▶ _WHAT TO WORK ON_: Repeat the data exactly. Pictures are not part of the copy.

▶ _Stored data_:

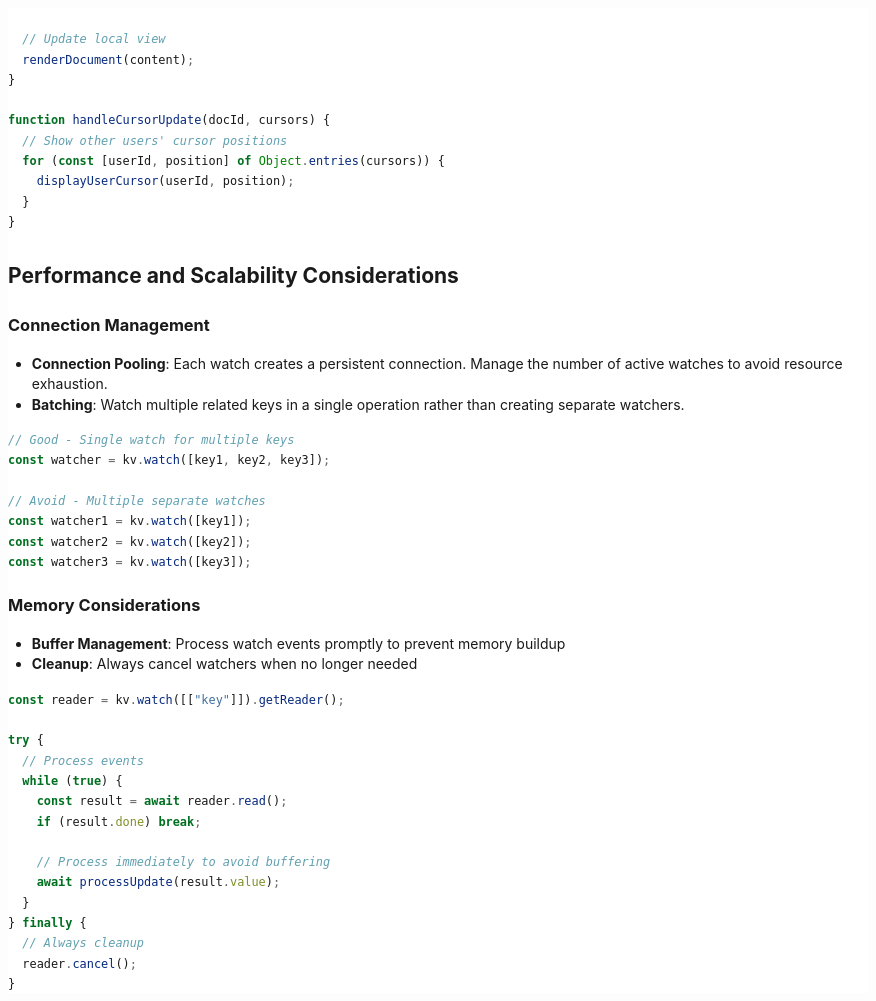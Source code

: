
 ```javascript
  
  // Update local view
  renderDocument(content);
}

function handleCursorUpdate(docId, cursors) {
  // Show other users' cursor positions
  for (const [userId, position] of Object.entries(cursors)) {
    displayUserCursor(userId, position);
  }
}
```

## Performance and Scalability Considerations

### Connection Management
- **Connection Pooling**: Each watch creates a persistent connection. Manage the number of active watches to avoid resource exhaustion.
- **Batching**: Watch multiple related keys in a single operation rather than creating separate watchers.

```javascript
// Good - Single watch for multiple keys
const watcher = kv.watch([key1, key2, key3]);

// Avoid - Multiple separate watches
const watcher1 = kv.watch([key1]);
const watcher2 = kv.watch([key2]);
const watcher3 = kv.watch([key3]);
```

### Memory Considerations
- **Buffer Management**: Process watch events promptly to prevent memory buildup
- **Cleanup**: Always cancel watchers when no longer needed

```javascript
const reader = kv.watch([["key"]]).getReader();

try {
  // Process events
  while (true) {
    const result = await reader.read();
    if (result.done) break;
    
    // Process immediately to avoid buffering
    await processUpdate(result.value);
  }
} finally {
  // Always cleanup
  reader.cancel();
}
```
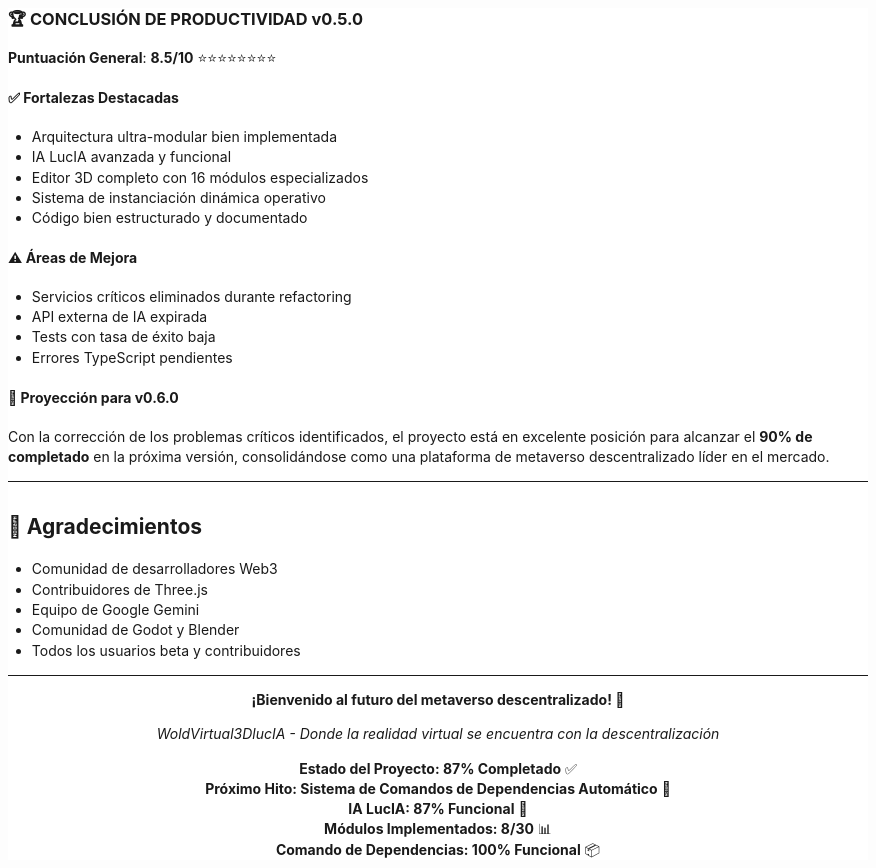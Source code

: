 ### 🏆 **CONCLUSIÓN DE PRODUCTIVIDAD v0.5.0**

**Puntuación General**: **8.5/10** ⭐⭐⭐⭐⭐⭐⭐⭐

#### **✅ Fortalezas Destacadas**
- Arquitectura ultra-modular bien implementada
- IA LucIA avanzada y funcional
- Editor 3D completo con 16 módulos especializados
- Sistema de instanciación dinámica operativo
- Código bien estructurado y documentado

#### **⚠️ Áreas de Mejora**
- Servicios críticos eliminados durante refactoring
- API externa de IA expirada
- Tests con tasa de éxito baja
- Errores TypeScript pendientes

#### **🎯 Proyección para v0.6.0**
Con la corrección de los problemas críticos identificados, el proyecto está en excelente posición para alcanzar el **90% de completado** en la próxima versión, consolidándose como una plataforma de metaverso descentralizado líder en el mercado.

---

## 🌟 Agradecimientos

- Comunidad de desarrolladores Web3
- Contribuidores de Three.js
- Equipo de Google Gemini
- Comunidad de Godot y Blender
- Todos los usuarios beta y contribuidores

---

<div align="center">

**¡Bienvenido al futuro del metaverso descentralizado! 🚀**

*WoldVirtual3DlucIA - Donde la realidad virtual se encuentra con la descentralización*

**Estado del Proyecto: 87% Completado** ✅  
**Próximo Hito: Sistema de Comandos de Dependencias Automático** 🚀  
**IA LucIA: 87% Funcional** 🤖  
**Módulos Implementados: 8/30** 📊  
**Comando de Dependencias: 100% Funcional** 📦

</div>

▶ _YOUR SOLUTION_:
Source code

:
 ```javascript
  
  // Update local view
  renderDocument(content);
}

function handleCursorUpdate(docId, cursors) {
  // Show other users' cursor positions
  for (const [userId, position] of Object.entries(cursors)) {
    displayUserCursor(userId, position);
  }
}
```

## Performance and Scalability Considerations

### Connection Management
- **Connection Pooling**: Each watch creates a persistent connection. Manage the number of active watches to avoid resource exhaustion.
- **Batching**: Watch multiple related keys in a single operation rather than creating separate watchers.

```javascript
// Good - Single watch for multiple keys
const watcher = kv.watch([key1, key2, key3]);

// Avoid - Multiple separate watches
const watcher1 = kv.watch([key1]);
const watcher2 = kv.watch([key2]);
const watcher3 = kv.watch([key3]);
```

### Memory Considerations
- **Buffer Management**: Process watch events promptly to prevent memory buildup
- **Cleanup**: Always cancel watchers when no longer needed

```javascript
const reader = kv.watch([["key"]]).getReader();

try {
  // Process events
  while (true) {
    const result = await reader.read();
    if (result.done) break;
    
    // Process immediately to avoid buffering
    await processUpdate(result.value);
  }
} finally {
  // Always cleanup
  reader.cancel();
}
```
Source code

: ### 🏆 **CONCLUSIÓN DE PRODUCTIVIDAD v0.5.0**

**Puntuación General**: **8.5/10** ⭐⭐⭐⭐⭐⭐⭐⭐

#### **✅ Fortalezas Destacadas**
- Arquitectura ultra-modular bien implementada
- IA LucIA avanzada y funcional
- Editor 3D completo con 16 módulos especializados
- Sistema de instanciación dinámica operativo
- Código bien estructurado y documentado

#### **⚠️ Áreas de Mejora**
- Servicios críticos eliminados durante refactoring
- API externa de IA expirada
- Tests con tasa de éxito baja
- Errores TypeScript pendientes

#### **🎯 Proyección para v0.6.0**
Con la corrección de los problemas críticos identificados, el proyecto está en excelente posición para alcanzar el **90% de completado** en la próxima versión, consolidándose como una plataforma de metaverso descentralizado líder en el mercado.

---

## 🌟 Agradecimientos

- Comunidad de desarrolladores Web3
- Contribuidores de Three.js
- Equipo de Google Gemini
- Comunidad de Godot y Blender
- Todos los usuarios beta y contribuidores

---

<div align="center">

**¡Bienvenido al futuro del metaverso descentralizado! 🚀**

*WoldVirtual3DlucIA - Donde la realidad virtual se encuentra con la descentralización*

**Estado del Proyecto: 87% Completado** ✅  
**Próximo Hito: Sistema de Comandos de Dependencias Automático** 🚀  
**IA LucIA: 87% Funcional** 🤖  
**Módulos Implementados: 8/30** 📊  
**Comando de Dependencias: 100% Funcional** 📦

</div>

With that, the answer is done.